*Try it*
The entries below contain a line with "### Язык SQL" and a line with "Конечно же, для". Retype exactly everything from the first down to the second, both included, and nothing else.

*Material for this exercise*

______

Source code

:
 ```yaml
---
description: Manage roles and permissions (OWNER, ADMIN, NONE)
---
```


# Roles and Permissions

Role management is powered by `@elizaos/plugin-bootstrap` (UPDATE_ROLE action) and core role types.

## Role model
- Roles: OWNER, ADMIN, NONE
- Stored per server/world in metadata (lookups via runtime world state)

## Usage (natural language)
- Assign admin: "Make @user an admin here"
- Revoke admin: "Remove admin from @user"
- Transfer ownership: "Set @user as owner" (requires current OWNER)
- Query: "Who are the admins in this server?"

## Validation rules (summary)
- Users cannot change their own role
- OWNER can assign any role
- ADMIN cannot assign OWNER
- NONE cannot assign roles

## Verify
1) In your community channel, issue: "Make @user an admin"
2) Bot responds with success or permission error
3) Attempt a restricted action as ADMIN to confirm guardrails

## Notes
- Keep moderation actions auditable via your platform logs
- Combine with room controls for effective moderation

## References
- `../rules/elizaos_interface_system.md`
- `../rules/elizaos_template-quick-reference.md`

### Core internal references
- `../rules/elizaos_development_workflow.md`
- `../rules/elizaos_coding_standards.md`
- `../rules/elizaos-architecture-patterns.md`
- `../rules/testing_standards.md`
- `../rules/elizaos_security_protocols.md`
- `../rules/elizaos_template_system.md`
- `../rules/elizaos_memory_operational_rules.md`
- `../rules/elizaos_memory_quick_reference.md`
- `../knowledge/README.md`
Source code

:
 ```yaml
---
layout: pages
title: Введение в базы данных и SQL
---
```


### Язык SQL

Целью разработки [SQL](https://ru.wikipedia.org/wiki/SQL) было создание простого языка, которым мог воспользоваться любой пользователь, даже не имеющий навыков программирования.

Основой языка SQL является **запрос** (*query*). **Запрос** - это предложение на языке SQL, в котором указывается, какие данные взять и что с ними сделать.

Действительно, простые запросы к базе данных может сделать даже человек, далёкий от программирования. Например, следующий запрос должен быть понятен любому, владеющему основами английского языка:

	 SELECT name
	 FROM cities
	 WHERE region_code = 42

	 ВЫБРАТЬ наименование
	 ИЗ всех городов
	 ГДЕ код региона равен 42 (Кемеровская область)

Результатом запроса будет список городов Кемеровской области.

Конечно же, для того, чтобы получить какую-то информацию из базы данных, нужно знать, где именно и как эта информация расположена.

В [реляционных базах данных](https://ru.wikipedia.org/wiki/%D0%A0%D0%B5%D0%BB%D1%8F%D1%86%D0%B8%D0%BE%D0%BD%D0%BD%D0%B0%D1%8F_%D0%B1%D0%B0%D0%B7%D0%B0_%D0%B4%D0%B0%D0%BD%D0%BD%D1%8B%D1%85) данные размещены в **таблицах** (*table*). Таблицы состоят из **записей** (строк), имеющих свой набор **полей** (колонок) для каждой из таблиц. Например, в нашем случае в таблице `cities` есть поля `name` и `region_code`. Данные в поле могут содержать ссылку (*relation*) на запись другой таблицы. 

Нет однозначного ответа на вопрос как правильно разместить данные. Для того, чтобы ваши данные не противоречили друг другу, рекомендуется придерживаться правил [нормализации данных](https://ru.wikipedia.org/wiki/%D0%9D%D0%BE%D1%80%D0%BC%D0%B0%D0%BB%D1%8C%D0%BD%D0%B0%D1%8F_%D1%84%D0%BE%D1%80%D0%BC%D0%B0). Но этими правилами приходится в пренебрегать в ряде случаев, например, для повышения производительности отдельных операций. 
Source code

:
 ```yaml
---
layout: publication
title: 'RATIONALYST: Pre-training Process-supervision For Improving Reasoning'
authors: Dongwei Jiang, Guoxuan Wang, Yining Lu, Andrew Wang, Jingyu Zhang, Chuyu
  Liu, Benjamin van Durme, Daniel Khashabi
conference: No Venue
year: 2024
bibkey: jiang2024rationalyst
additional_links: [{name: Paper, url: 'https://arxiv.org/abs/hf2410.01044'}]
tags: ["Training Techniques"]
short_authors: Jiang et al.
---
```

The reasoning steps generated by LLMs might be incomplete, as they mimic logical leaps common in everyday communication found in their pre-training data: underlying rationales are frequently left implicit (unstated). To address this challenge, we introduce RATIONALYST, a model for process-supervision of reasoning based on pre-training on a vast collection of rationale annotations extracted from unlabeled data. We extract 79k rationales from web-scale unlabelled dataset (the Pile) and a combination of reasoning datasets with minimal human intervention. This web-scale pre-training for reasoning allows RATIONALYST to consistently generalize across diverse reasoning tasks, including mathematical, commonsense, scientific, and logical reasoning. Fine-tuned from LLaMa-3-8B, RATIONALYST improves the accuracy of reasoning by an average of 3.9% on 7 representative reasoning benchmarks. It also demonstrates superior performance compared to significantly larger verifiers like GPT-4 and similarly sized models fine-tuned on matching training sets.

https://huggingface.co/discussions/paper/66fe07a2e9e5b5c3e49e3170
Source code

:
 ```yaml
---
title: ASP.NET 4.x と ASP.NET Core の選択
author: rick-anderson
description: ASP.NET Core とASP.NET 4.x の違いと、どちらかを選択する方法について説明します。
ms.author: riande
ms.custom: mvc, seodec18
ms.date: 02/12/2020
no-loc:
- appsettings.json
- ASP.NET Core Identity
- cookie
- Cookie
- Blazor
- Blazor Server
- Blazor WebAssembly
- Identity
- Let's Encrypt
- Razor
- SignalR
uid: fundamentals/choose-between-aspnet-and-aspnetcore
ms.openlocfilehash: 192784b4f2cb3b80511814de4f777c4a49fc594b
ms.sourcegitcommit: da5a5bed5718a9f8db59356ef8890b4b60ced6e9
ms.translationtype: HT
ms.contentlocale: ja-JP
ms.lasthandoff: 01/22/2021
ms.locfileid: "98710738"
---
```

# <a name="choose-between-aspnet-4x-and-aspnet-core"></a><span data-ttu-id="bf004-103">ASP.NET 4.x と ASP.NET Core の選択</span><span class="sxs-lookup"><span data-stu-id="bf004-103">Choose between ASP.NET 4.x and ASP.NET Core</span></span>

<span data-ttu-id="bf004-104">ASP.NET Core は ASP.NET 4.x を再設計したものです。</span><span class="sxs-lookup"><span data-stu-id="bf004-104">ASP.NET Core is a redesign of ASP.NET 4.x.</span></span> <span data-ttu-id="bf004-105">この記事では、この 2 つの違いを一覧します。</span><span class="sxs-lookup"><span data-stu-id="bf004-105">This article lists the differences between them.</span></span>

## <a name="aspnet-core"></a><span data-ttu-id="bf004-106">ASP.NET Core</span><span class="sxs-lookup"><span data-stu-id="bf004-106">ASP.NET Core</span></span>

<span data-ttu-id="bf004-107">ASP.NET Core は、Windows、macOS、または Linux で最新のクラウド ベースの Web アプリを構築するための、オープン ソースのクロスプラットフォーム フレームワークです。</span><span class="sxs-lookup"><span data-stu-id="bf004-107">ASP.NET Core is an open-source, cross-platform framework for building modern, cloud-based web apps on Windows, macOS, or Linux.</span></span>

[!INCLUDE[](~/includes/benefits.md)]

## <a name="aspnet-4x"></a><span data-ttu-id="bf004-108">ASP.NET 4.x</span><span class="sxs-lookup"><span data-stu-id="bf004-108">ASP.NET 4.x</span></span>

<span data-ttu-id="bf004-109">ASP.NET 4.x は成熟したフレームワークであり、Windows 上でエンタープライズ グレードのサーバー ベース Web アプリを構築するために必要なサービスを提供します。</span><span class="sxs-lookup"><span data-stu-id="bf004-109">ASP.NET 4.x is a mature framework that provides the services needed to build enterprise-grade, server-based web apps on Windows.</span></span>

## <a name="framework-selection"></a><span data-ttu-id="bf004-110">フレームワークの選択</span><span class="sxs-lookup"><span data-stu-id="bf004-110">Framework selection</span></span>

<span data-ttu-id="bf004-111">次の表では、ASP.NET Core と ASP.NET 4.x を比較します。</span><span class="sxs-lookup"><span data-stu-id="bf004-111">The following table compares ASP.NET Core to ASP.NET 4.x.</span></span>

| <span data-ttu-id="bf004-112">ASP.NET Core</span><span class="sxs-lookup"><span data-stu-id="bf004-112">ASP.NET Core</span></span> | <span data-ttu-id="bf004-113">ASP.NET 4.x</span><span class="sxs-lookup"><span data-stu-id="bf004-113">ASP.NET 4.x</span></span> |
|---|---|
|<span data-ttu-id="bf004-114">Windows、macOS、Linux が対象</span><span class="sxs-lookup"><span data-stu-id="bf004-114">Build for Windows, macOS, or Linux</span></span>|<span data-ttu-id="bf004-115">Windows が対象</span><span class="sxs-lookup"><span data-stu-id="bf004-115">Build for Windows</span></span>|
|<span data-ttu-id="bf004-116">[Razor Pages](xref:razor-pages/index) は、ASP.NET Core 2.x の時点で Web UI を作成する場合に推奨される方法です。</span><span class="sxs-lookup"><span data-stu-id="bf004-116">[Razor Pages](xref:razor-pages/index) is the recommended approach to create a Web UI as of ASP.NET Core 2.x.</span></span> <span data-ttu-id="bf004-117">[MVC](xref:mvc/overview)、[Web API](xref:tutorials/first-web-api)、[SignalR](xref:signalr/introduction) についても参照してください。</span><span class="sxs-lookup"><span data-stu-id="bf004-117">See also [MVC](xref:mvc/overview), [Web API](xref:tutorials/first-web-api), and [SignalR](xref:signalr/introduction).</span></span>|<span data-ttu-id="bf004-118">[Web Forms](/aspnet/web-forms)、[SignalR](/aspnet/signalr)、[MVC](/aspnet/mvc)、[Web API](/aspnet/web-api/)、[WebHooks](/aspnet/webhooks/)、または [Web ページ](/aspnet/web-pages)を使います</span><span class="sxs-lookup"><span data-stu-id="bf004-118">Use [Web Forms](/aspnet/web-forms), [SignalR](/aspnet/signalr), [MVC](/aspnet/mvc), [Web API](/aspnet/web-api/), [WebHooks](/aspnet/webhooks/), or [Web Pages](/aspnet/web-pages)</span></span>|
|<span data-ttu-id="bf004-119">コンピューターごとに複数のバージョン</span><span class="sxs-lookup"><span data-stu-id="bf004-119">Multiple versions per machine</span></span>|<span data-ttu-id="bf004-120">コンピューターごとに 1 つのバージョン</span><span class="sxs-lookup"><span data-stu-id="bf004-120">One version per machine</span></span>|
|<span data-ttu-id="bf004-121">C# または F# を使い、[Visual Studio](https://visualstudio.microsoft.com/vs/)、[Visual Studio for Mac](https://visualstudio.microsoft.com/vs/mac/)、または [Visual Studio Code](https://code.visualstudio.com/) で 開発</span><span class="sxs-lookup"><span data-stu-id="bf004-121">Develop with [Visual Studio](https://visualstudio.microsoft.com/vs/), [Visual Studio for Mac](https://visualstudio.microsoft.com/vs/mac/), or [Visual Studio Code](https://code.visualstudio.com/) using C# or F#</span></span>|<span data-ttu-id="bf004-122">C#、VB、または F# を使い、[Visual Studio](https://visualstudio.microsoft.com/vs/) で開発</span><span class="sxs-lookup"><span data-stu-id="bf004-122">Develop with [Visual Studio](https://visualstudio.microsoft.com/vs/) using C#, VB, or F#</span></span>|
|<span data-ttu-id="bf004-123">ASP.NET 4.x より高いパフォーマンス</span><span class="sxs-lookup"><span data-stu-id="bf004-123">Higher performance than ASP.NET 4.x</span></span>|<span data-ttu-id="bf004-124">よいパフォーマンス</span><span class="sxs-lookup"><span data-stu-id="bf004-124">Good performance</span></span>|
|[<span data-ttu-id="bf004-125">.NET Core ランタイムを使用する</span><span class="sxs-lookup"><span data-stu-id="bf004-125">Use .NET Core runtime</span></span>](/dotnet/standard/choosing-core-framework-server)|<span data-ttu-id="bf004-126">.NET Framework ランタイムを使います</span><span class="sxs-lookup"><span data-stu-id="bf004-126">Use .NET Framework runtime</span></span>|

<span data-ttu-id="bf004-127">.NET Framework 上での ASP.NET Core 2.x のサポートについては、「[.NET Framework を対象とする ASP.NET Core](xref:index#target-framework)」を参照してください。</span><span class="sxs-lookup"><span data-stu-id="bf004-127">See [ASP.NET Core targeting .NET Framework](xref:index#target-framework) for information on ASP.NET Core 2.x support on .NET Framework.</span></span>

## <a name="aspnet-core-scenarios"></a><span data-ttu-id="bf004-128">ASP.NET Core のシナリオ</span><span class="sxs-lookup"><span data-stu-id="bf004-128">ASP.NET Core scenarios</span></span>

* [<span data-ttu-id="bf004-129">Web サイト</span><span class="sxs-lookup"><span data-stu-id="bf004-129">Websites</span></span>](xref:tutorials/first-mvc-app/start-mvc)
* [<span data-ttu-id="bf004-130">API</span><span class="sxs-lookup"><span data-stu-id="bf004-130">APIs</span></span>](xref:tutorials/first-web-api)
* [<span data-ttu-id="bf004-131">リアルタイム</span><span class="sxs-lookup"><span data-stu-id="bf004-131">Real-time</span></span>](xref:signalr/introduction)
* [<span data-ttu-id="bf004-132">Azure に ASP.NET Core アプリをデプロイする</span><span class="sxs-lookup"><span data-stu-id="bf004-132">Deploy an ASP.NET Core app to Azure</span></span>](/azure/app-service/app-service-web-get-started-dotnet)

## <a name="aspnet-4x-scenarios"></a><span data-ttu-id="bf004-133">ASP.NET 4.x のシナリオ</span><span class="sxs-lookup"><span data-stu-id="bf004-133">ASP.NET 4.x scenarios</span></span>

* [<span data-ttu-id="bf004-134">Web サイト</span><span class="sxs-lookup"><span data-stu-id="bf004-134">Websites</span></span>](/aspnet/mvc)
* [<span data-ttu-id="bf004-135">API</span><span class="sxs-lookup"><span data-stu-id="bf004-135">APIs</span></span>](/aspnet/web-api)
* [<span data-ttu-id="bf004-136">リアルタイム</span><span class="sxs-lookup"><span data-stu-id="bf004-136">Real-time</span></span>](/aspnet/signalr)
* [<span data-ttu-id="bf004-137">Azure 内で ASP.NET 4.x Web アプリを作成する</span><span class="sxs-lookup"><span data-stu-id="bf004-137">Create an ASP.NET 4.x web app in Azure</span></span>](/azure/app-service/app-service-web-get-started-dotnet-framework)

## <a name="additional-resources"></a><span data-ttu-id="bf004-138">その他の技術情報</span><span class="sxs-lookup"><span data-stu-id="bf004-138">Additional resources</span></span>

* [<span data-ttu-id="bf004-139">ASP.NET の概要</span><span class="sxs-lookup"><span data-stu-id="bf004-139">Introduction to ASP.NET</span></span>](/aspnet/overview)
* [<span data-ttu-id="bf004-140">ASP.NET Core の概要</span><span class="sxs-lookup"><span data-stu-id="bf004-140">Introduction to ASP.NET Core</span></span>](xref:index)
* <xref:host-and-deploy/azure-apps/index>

______

*Answer section*
### Язык SQL

Целью разработки [SQL](https://ru.wikipedia.org/wiki/SQL) было создание простого языка, которым мог воспользоваться любой пользователь, даже не имеющий навыков программирования.

Основой языка SQL является **запрос** (*query*). **Запрос** - это предложение на языке SQL, в котором указывается, какие данные взять и что с ними сделать.

Действительно, простые запросы к базе данных может сделать даже человек, далёкий от программирования. Например, следующий запрос должен быть понятен любому, владеющему основами английского языка:

	 SELECT name
	 FROM cities
	 WHERE region_code = 42

	 ВЫБРАТЬ наименование
	 ИЗ всех городов
	 ГДЕ код региона равен 42 (Кемеровская область)

Результатом запроса будет список городов Кемеровской области.

Конечно же, для того, чтобы получить какую-то информацию из базы данных, нужно знать, где именно и как эта информация расположена.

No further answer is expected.